## Aim of the exercise
Return every line of the data below that includes the string "admin".

## Record extracts
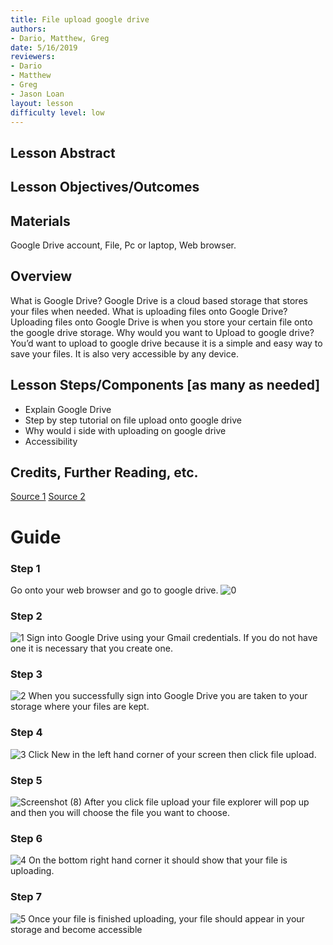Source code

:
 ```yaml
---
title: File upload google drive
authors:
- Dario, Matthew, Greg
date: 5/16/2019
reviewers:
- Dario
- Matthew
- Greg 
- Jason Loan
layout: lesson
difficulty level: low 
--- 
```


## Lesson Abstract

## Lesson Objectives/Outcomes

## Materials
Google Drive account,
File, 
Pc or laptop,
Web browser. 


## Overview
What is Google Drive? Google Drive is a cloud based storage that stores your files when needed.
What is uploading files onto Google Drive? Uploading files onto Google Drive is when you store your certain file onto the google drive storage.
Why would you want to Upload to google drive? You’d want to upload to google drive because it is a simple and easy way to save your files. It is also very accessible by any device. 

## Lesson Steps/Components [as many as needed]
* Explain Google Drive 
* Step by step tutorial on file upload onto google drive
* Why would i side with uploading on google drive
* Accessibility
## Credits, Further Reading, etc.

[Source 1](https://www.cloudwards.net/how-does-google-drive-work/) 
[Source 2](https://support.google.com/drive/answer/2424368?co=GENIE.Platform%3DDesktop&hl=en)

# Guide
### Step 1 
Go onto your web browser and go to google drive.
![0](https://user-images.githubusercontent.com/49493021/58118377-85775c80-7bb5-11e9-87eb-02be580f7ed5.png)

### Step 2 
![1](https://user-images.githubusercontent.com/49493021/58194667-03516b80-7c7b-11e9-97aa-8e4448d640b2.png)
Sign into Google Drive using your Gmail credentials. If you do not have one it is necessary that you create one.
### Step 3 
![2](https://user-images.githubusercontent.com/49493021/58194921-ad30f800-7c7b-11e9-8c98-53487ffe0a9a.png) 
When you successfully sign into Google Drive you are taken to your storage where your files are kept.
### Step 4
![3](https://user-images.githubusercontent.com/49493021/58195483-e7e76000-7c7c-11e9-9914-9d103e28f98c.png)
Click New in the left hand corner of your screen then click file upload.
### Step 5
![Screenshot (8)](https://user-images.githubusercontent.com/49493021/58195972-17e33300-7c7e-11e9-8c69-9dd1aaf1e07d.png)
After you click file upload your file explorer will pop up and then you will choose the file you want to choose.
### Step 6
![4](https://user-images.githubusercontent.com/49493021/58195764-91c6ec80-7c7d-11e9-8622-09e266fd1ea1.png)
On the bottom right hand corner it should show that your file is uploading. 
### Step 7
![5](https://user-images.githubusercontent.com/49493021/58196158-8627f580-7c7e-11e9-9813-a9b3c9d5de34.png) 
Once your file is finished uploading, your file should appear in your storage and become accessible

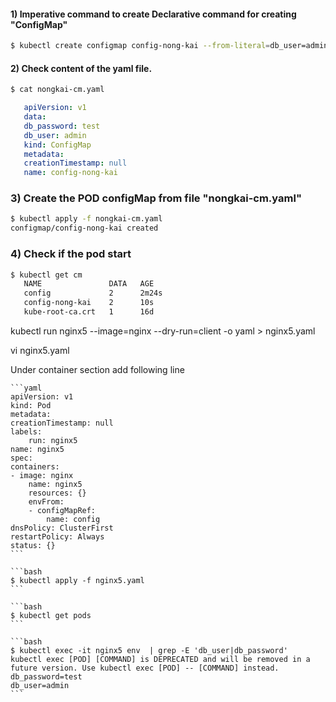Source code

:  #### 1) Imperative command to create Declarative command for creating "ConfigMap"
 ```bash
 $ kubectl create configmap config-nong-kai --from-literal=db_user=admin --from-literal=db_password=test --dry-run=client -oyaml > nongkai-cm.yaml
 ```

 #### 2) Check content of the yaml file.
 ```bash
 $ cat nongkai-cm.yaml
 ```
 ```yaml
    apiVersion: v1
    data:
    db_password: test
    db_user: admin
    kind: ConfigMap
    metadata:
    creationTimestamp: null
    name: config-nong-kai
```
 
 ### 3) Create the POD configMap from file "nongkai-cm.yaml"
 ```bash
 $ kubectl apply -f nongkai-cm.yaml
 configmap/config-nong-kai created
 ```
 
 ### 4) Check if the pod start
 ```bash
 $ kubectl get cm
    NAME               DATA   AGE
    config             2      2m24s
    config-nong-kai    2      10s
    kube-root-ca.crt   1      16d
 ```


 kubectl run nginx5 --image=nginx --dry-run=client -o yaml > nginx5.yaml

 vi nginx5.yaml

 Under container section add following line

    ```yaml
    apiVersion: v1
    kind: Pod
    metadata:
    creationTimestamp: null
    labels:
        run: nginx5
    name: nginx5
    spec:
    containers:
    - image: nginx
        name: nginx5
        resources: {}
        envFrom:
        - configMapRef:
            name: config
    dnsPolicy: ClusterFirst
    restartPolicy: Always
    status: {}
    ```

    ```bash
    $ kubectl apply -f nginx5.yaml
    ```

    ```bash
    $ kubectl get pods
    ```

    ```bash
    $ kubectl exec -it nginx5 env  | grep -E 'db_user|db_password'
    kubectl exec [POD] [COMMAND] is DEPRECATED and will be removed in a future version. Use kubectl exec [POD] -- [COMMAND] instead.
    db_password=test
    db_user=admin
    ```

## Response to this exercise
 $ kubectl create configmap config-nong-kai --from-literal=db_user=admin --from-literal=db_password=test --dry-run=client -oyaml > nongkai-cm.yaml
    db_user: admin
    db_user=admin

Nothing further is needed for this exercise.